# [WORK REQUIRED]
Look in the material below for the line holding "3. **Prepare Troubleshooting Documentation:**". Set it down exactly, with each later line up to and including the line holding "1. **Package Release:**".

# [SUPPLIED RECORDS]
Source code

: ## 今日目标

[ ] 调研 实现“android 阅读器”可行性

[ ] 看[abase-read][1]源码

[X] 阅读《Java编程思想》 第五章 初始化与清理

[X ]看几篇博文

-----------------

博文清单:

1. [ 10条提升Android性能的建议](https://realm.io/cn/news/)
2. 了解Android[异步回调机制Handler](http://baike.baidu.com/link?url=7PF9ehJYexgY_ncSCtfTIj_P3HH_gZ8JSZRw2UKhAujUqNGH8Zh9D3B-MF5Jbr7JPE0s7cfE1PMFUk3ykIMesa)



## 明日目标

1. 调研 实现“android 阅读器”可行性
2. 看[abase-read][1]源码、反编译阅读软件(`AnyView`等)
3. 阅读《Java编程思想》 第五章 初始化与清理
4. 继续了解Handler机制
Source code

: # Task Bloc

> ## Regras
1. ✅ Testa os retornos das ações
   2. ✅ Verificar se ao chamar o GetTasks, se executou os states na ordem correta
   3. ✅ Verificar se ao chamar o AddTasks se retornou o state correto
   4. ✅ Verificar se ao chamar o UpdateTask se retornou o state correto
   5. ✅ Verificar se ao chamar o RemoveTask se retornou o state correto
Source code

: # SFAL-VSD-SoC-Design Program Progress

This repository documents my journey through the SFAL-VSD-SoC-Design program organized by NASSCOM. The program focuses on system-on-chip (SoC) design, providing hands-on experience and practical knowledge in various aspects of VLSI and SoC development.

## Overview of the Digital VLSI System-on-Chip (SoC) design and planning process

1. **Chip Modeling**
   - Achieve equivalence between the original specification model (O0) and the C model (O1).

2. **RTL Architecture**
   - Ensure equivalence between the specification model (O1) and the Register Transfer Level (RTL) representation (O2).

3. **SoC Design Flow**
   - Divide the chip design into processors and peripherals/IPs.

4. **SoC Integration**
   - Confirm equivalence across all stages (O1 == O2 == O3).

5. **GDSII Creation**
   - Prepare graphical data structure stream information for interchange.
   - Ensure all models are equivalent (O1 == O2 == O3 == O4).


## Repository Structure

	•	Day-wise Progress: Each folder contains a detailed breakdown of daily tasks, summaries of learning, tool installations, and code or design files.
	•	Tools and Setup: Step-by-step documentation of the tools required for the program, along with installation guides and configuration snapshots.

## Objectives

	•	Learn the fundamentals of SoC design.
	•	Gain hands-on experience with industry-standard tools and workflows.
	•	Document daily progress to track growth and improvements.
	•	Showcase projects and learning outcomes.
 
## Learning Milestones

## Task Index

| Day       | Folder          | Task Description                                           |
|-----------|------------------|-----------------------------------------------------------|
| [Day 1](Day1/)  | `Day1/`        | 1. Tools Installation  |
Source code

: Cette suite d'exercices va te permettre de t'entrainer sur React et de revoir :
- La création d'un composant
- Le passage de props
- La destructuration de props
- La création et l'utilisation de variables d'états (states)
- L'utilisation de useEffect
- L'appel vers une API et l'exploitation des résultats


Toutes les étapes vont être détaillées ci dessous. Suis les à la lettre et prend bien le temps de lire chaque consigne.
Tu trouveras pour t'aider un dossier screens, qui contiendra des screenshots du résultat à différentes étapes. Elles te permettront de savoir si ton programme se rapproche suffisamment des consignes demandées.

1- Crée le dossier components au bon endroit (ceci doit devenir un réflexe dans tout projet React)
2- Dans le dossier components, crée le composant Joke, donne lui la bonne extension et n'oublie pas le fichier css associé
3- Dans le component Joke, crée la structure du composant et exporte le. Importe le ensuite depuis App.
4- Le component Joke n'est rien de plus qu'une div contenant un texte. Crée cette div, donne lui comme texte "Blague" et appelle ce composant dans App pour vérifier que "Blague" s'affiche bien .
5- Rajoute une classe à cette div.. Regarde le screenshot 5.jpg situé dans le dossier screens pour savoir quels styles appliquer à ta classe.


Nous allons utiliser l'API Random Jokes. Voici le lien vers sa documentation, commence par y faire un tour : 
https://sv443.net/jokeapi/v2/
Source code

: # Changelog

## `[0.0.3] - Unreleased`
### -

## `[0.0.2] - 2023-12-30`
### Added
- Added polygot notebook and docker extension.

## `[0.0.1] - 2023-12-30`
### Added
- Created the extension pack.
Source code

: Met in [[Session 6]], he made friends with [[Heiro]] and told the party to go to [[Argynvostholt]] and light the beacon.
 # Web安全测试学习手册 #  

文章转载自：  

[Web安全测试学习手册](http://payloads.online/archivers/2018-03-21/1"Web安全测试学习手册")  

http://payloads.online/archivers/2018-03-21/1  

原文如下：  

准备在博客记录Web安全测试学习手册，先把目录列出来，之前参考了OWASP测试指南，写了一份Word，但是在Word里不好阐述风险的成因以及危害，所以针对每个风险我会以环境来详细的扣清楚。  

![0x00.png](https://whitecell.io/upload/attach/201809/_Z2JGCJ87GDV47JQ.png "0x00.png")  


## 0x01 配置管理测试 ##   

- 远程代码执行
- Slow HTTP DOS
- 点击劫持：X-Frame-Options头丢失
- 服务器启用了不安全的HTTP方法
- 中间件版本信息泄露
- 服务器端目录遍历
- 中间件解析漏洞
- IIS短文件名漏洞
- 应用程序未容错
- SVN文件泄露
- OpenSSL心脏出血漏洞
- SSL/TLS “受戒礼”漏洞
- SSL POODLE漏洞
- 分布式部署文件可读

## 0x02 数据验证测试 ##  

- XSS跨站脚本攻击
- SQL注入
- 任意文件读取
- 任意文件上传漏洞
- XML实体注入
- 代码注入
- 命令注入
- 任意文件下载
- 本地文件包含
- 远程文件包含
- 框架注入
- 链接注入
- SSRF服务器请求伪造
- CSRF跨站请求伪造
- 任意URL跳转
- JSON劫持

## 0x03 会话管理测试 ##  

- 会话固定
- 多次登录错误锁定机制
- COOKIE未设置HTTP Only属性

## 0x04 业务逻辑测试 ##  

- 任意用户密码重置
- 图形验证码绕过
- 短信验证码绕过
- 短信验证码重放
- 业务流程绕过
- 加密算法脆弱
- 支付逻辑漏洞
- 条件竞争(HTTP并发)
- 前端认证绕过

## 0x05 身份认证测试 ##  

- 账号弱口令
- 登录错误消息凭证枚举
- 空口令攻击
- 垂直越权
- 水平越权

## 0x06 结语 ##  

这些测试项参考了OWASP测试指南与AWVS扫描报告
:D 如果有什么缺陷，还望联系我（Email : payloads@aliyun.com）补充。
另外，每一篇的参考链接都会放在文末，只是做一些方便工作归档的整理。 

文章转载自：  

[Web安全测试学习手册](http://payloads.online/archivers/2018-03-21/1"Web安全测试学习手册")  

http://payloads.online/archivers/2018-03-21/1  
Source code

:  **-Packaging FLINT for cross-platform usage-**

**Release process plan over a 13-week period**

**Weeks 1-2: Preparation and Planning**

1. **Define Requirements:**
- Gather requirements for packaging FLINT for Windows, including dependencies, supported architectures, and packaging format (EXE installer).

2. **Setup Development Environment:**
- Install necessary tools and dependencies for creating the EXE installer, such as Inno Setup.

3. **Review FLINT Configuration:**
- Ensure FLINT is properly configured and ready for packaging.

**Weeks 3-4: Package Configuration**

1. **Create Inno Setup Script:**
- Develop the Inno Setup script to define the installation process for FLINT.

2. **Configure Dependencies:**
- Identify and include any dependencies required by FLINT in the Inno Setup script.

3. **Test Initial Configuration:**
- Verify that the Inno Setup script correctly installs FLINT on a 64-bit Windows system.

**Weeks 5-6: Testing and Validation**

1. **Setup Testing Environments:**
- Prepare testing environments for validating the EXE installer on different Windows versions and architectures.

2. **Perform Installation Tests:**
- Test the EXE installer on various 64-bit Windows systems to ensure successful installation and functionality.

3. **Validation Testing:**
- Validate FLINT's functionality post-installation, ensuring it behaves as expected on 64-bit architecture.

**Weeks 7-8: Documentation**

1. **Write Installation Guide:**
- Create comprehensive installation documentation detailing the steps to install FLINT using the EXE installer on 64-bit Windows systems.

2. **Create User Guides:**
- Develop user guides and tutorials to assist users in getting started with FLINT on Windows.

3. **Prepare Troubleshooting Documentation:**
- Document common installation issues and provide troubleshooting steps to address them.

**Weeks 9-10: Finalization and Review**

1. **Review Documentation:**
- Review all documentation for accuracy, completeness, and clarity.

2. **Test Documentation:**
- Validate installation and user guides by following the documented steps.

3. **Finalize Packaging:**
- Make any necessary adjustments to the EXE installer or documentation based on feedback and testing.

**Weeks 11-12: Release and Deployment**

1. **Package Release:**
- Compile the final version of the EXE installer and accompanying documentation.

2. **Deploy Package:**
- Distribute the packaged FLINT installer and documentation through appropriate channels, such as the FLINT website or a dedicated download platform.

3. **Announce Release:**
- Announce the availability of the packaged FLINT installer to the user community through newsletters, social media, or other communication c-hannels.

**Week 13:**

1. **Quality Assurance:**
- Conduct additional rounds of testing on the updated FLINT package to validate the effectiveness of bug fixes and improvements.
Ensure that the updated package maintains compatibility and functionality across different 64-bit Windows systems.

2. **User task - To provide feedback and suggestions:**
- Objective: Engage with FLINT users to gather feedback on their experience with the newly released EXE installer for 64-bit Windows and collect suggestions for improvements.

# [ANSWER TO THIS PROBLEM]
3. **Prepare Troubleshooting Documentation:**
- Document common installation issues and provide troubleshooting steps to address them.

**Weeks 9-10: Finalization and Review**

1. **Review Documentation:**
- Review all documentation for accuracy, completeness, and clarity.

2. **Test Documentation:**
- Validate installation and user guides by following the documented steps.

3. **Finalize Packaging:**
- Make any necessary adjustments to the EXE installer or documentation based on feedback and testing.

**Weeks 11-12: Release and Deployment**

1. **Package Release:**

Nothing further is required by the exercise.